The fourth most prevalent neurological ailment and one of the oldest known medical conditions is epilepsy, often known as a seizure disorder. The disorder causes electrical activity in the brain to halt for a brief period, resulting in repeated seizures. Although 65 million individuals worldwide suffer from epilepsy, the disease is widely stigmatized. International Epilepsy Day exists to educate the general public about epilepsy and to teach people how to better care for those who suffer from the illness.
The WHO, the UN, and various other countries observe the day. On this day, UN members raised awareness about the disease. The International Bureau for Epilepsy (IBE) and the International League Against Epilepsy (ILAE) have collaborated to create the Day.
The major problem with epilepsy is that it is a disease of the shadows. Patients are frequently hesitant to confess their illness, even to close relatives, friends, or coworkers, and when people with epilepsy are unwilling to disclose their disease, the general public is unaware of ita tragic irony that has made patient treatment and garnering funds for research difficult.
Epilepsy affects about 50 million people worldwide. Eighty percent of them live in poor and middle-income nations. These countries lack the resources to focus on the condition and raise awareness. Epilepsy affects between four and ten thousand people. In high-income countries, epilepsy affects 49 out of every 100,000 people.
The Importance of the 2023 Theme
Epilepsy patients face stigma and discrimination. As a result, it is critical to raise awareness about the disease and its treatment.

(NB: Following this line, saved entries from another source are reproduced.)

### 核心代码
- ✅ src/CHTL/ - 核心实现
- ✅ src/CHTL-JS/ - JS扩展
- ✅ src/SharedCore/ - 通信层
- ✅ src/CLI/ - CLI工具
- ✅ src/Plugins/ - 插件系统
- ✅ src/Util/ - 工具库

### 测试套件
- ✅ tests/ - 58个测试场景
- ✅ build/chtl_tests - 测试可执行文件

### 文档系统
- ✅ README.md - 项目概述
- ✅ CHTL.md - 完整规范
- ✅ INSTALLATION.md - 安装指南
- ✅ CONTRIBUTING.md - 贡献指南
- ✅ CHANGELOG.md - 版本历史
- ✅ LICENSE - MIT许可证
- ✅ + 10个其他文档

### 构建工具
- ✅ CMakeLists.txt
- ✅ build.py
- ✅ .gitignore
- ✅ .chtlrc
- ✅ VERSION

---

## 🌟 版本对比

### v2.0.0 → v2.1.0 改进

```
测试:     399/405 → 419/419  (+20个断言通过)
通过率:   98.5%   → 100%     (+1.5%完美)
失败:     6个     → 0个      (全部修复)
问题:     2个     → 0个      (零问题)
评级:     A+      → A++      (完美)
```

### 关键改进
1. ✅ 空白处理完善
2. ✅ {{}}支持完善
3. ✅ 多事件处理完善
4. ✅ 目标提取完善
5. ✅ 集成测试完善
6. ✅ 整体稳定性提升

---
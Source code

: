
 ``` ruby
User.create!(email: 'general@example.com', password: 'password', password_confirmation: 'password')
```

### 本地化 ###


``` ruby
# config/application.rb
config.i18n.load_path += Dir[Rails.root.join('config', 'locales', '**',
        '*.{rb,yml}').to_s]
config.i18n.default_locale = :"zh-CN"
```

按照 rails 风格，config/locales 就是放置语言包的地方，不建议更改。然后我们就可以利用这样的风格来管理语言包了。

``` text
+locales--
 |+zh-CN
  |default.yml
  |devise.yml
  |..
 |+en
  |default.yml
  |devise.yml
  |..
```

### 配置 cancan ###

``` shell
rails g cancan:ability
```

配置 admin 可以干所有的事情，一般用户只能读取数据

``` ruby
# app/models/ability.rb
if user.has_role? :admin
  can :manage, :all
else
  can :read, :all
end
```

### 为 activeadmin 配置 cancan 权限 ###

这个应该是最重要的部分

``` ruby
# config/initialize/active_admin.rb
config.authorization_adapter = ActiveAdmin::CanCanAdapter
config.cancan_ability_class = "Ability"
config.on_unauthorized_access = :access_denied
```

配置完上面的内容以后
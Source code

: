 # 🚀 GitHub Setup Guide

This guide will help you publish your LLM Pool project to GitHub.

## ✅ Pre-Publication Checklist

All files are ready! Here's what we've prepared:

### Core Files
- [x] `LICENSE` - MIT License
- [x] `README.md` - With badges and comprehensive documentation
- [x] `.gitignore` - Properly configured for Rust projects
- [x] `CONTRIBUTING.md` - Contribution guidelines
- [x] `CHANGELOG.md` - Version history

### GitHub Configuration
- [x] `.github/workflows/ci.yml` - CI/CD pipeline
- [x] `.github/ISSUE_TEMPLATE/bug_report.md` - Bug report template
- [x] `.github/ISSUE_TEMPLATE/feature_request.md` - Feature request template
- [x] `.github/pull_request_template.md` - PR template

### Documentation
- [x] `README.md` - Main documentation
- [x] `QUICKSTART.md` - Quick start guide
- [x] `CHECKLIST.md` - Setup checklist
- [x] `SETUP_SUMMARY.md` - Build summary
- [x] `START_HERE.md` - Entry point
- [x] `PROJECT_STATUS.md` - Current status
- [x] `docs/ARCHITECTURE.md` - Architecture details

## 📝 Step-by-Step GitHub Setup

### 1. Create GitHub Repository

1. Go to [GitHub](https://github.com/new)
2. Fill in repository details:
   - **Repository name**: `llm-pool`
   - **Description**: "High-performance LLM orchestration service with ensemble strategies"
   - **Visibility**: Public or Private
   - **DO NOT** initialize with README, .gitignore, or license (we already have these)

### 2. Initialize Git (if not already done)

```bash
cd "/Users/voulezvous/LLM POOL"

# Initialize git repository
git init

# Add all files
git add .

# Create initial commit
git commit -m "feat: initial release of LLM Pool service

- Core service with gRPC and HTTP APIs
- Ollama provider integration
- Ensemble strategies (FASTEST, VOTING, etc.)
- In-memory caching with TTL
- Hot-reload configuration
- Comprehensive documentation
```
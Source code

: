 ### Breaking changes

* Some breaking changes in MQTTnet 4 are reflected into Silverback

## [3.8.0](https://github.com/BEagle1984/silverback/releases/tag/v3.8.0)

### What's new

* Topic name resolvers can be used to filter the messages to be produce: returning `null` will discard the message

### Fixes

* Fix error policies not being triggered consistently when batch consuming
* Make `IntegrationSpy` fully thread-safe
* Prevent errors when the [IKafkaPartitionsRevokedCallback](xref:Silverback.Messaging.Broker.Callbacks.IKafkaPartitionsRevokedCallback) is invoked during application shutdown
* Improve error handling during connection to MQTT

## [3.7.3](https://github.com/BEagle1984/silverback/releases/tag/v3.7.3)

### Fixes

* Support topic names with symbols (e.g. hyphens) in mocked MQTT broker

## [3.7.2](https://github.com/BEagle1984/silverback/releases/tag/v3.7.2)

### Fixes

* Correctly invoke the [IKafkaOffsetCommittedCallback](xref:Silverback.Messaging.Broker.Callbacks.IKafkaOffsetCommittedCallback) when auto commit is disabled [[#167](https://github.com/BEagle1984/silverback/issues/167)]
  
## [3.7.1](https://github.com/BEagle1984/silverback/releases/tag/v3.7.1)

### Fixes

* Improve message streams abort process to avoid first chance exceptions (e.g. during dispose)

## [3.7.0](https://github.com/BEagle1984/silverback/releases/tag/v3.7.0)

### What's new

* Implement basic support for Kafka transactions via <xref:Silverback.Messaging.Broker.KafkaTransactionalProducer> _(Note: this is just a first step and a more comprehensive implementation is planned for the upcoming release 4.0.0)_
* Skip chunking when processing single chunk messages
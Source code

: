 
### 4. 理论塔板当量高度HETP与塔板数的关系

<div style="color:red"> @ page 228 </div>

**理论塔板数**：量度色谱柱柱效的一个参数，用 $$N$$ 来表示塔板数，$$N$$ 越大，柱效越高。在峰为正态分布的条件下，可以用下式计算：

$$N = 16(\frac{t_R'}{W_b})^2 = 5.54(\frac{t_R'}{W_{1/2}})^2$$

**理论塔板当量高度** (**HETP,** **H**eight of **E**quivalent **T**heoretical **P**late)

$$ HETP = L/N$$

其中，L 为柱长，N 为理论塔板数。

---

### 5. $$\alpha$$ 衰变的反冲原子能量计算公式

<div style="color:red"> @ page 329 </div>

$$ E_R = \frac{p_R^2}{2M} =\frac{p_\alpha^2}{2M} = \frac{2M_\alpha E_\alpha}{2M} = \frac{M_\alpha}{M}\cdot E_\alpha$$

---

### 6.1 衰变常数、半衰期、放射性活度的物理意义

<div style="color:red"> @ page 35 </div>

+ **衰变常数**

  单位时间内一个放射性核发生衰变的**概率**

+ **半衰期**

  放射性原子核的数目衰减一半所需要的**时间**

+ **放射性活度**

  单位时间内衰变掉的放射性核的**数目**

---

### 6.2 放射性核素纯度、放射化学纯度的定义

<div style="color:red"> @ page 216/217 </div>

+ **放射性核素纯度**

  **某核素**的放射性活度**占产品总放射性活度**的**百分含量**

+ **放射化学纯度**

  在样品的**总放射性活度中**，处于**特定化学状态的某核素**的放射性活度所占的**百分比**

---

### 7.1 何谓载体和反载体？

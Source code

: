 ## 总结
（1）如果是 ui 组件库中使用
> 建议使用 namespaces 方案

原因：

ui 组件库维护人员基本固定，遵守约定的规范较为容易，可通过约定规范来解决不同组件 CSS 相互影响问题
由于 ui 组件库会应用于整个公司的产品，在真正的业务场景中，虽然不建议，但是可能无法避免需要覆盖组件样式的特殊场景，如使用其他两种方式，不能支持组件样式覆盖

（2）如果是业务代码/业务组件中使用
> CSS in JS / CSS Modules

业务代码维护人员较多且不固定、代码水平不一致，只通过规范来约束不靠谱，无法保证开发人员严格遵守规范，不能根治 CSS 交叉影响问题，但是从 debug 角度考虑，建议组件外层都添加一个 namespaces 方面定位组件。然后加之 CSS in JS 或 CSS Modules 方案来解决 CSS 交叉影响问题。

Epilepsy is More than Seizures
Even though epilepsy is one of the oldest known medical illnesses, public fear and confusion about it continue, making many people unwilling to discuss it. This aversion results in lives lived in the shadows, a lack of information concerning individual risk, discrimination in companies and communities, and a lack of financing for research into novel cures.
When compared to the general population, those with epilepsy die at a higher rate. SUDEP, or Sudden Unexpected Death in Epilepsy, is the leading cause of death from epilepsy. Misconceptions and discrimination might be more difficult to overcome for many individuals who suffer from epilepsy than the episodes themselves.
Fighting Epilepsy Stigma
Though science and medicine have done much to assist people to manage their epilepsy, the illness is just half the struggle.
Some people still don’t comprehend it, and some employers even discriminate against employees who have it. There are still pockets of people who perpetuate unjustified stigma. Today, more than two-thirds of epilepsy patients successfully control their condition with medication. The remaining one-third may also require surgery or brain stimulation therapies to reduce their seizures. The most prevalent age group for newly diagnosed epilepsy is 60 years and older.
Epilepsy can occur at any age, but it is more common as you get older. This can be related to a stroke, Alzheimer’s disease, tumors, or other medical disorders that affect the brain.
Stigma can make an epileptic feel humiliated, unhappy, or avoid social situations. It may even deter people from obtaining necessary treatment.
It is critical that we as a culture do not label the epileptic community as ‘disabled’ and instead accept them for who they are.
Through education and awareness efforts such as International Epilepsy Day in February and National Epilepsy Awareness Month in November, let’s aim to lessen the stigma.